Calculating the cumulative sum of a modeled random count variable

Hello,

It seems like you might be able to just use the .cumsum() method, together with the posterior samples you have already sampled in post, to save yourself a lot of work. For example:

(post.posterior_predictive['count']
             .cumsum(dim='count_dim_0')
             .stack(sample = ['chain', 'draw'])
             .quantile([0.05, 0.5, 0.95], dim='sample')
             .plot
             .line(x='count_dim_0'));

Here, I picked out the predicted counts from the posterior predictive, took the cumulative sum over the “count_dim_0” dimension (which is the time dimension, it’s useful to rename these using coords!), stacked all the samples from all chains into a single dimension called “sample”, computed quantiles, then plotted. Here are the results:

I don’t think it necessary to look at every possible combination of trajectories as you do, because your samples are all independent in time anyway.
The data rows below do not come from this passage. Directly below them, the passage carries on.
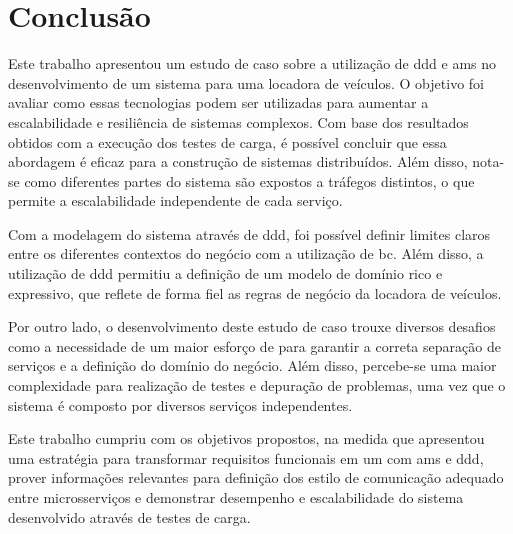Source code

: \chapter{Conclusão}
\label{cap:conclusão}

Este trabalho apresentou um estudo de caso sobre a utilização de \acrfull{ddd} e \acrfull{ams} no desenvolvimento de um sistema para uma locadora de veículos. O objetivo foi avaliar como essas tecnologias podem ser utilizadas para aumentar a escalabilidade e resiliência de sistemas complexos. Com base dos resultados obtidos com a execução dos testes de carga, é possível concluir que essa abordagem é eficaz para a construção de sistemas distribuídos. Além disso, nota-se como diferentes partes do sistema são expostos a tráfegos distintos, o que permite a escalabilidade independente de cada serviço.

Com a modelagem do sistema através de \acrshort{ddd}, foi possível definir limites claros entre os diferentes contextos do negócio com a utilização de \acrfull{bc}. Além disso, a utilização de \acrshort{ddd} permitiu a definição de um modelo de domínio rico e expressivo, que reflete de forma fiel as regras de negócio da locadora de veículos.

Por outro lado, o desenvolvimento deste estudo de caso trouxe diversos desafios como a necessidade de um maior esforço de  para garantir a correta separação de serviços e a definição do domínio do negócio. Além disso, percebe-se uma maior complexidade para realização de testes e depuração de problemas, uma vez que o sistema é composto por diversos serviços independentes.

Este trabalho cumpriu com os objetivos propostos, na medida que apresentou uma estratégia para transformar requisitos funcionais em um  com \acrshort{ams} e \acrshort{ddd}, prover informações relevantes para definição dos estilo de comunicação adequado entre microsserviços e demonstrar desempenho e escalabilidade do sistema desenvolvido através de testes de carga.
If you need more trajectories, rather than building them by permuting existing trajectories, it is easier to just draw more samples from posterior. In this case you can do either, but be aware that if you were to add some kind of time-series dynamics to your model, it would not be legit to jump across trajectories like this.

You also don’t need to manually build the posterior by sampling mu from a kde then sampling a poisson, you already have all this using post = pm.sample_posterior_predictive(trace).